■ Stored data:

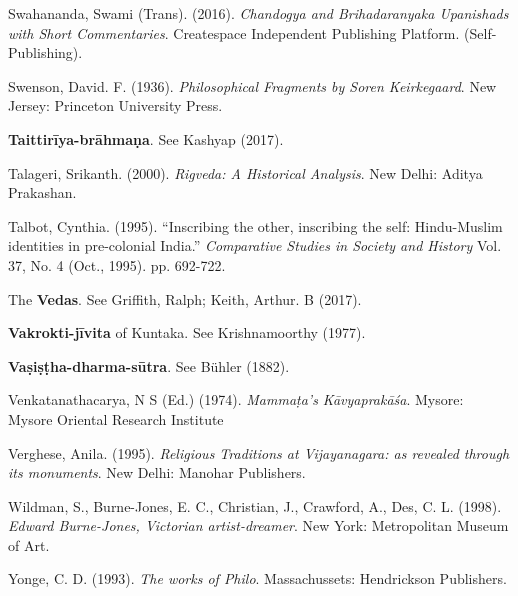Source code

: \begin{thebibliography}{99}
Swahananda, Swami (Trans). (2016). {\sl Chandogya and Brihadaranyaka Upanishads with Short Commentaries}. Createspace Independent Publishing Platform. (Self-Publishing). 

Swenson, David. F. (1936). {\sl Philosophical Fragments by Soren Keirkegaard}. New Jersey: Princeton University Press. 

{\bf Taittirīya-brāhmaṇa}. See Kashyap (2017).

Talageri, Srikanth. (2000). {\sl Rigveda: A Historical Analysis}. New Delhi: Aditya Prakashan. 

Talbot, Cynthia. (1995). “Inscribing the other, inscribing the self: Hindu-Muslim identities in pre-colonial India.” {\sl Comparative Studies in Society and History} Vol. 37, No. 4 (Oct., 1995). pp. 692-722.

The {\bf Vedas}. See Griffith, Ralph; Keith, Arthur. B (2017).

{\bf Vakrokti-jīvita} of Kuntaka. See Krishnamoorthy (1977).

{\bf Vaṣiṣṭha-dharma-sūtra}. See Bühler (1882).

Venkatanathacarya, N S (Ed.) (1974). {\sl Mammaṭa’s Kāvyaprakāśa}. Mysore: Mysore Oriental Research Institute

Verghese, Anila. (1995). {\sl Religious Traditions at Vijayanagara: as revealed through its monuments}. New  Delhi: Manohar Publishers. 

Wildman, S., Burne-Jones, E. C., Christian, J., Crawford, A., Des, C. L. (1998). {\sl Edward Burne-Jones, Victorian artist-dreamer}. New York: Metropolitan Museum of Art. 

Yonge, C. D. (1993). {\sl The works of Philo}. Massachussets: Hendrickson Publishers.
\end{thebibliography}

\theendnotes
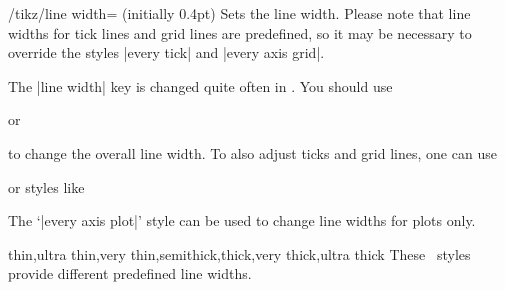 \begin{key}{/tikz/line width= (initially 0.4pt)}
	Sets the line width. Please note that line widths for tick lines and grid lines are predefined, so it may be necessary to override the styles |every tick| and |every axis grid|.

	The |line width| key is changed quite often in \Tikz. You should use
\begin{codeexample}
\end{codeexample}
	or
\begin{codeexample}
\end{codeexample}
	to change the overall line width. To also adjust ticks and grid lines, one can use
\begin{codeexample}
\end{codeexample}
	or styles like
\begin{codeexample}
\end{codeexample}
	The `|every axis plot|' style can be used to change line widths for plots only.
\end{key}

\begin{keylist}[/tikz]{thin,ultra thin,very thin,semithick,thick,very thick,ultra thick}
	These \Tikz\ styles provide different predefined line widths.
\end{keylist}

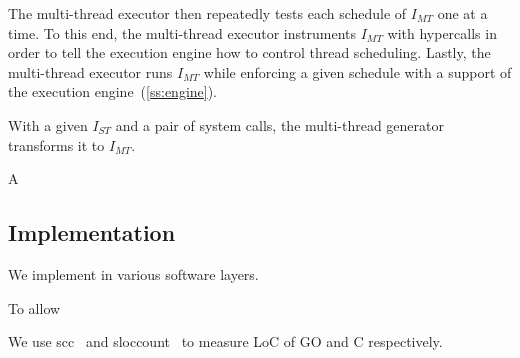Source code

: The multi-thread executor then repeatedly tests each schedule of
$I_{MT}$ one at a time.
%
To this end, the multi-thread executor instruments $I_{MT}$ with
hypercalls in order to tell the execution engine how to control thread
scheduling.
%
Lastly, the multi-thread executor runs $I_{MT}$ while enforcing a
given schedule with a support of the execution
engine~(\autoref{ss:engine}).




%





With a given $I_{ST}$ and a pair of system calls, the multi-thread
generator transforms it to $I_{MT}$.




%
A 





\subsection{Implementation}
\label{ss:impl}

We implement \sys in various software layers.
%

%
To allow 


We use scc~\cite{scc} and sloccount~\cite{sloccount} to measure LoC of
GO and C respectively.


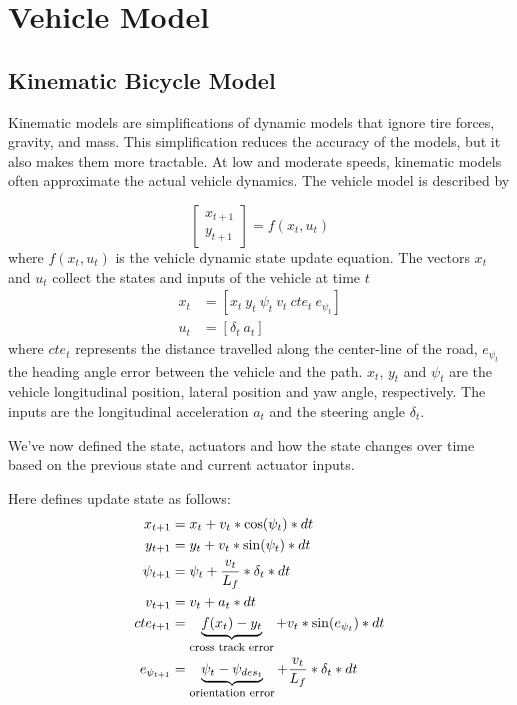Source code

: \section{Vehicle Model}

\subsection{Kinematic Bicycle Model}
Kinematic models are simplifications of dynamic models that ignore tire forces, gravity, and mass.
This simplification reduces the accuracy of the models, but it also makes them more tractable.
At low and moderate speeds, kinematic models often approximate the actual vehicle dynamics.
The vehicle model is described by

\begin{equation}\label{eq:VehicleModel}
\begin{bmatrix}
x_{t+1}\\
y_{t+1}
\end{bmatrix} = f(x_t, u_t)
\end{equation}
where $f(x_t, u_t)$ is the vehicle dynamic state update equation. The vectors $x_t$ and $u_t$ collect the states and inputs of the vehicle at time $t$
\begin{subequations}\label{eq:StateInputVector}
\begin{align}
x_t &= [x_t ~ y_t ~\psi_t ~ v_t ~ cte_t ~ e_{\psi_t} ]\\
u_t &= [\delta_t ~ a_t ]
\end{align}
\end{subequations}
where $cte_t$ represents the distance travelled along the center-line of the road, $e_{\psi_t}$ the heading angle error between the vehicle and the path. $x_t$, $y_t$ and ${\psi}_{t}$ are the vehicle longitudinal position, lateral position and yaw angle, respectively. The inputs are the longitudinal acceleration $a_t$ and the steering angle $\delta_t$.

We've now defined the state, actuators and how the state changes over time based on the previous state and current actuator inputs.

Here defines update state as  follows:
\begin{subequations}\label{eq:StateUpdate}
\begin{align}
x_{t+1} &= x_t + v_t * \cos({\psi}_t) * dt\\
y_{t+1} &= y_t + v_t * \sin({\psi}_t) * dt\\
\psi_{t+1} &= \psi_t + \frac{v_t}{L_f} * \delta_t * dt\\
v_{t+1} &= v_t + a_t * dt\\
cte_{t+1} &= \underbrace{f(x_t) - y_t}_{\mbox{\footnotesize{cross track error}}} + v_t * \sin(e_{\psi_t}) * dt\\
e_{\psi_{t+1}} &= \underbrace{\psi_t - {\psi}_{des_t}}_{\mbox{\footnotesize{orientation error}}} + \frac{v_t}{L_f} * \delta_t * dt
\end{align}
\end{subequations}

■ Instructions to follow:
Return each line from the records that includes the word "multi".

■ Written answer:
: The multi-thread executor then repeatedly tests each schedule of
To this end, the multi-thread executor instruments $I_{MT}$ with
Lastly, the multi-thread executor runs $I_{MT}$ while enforcing a
With a given $I_{ST}$ and a pair of system calls, the multi-thread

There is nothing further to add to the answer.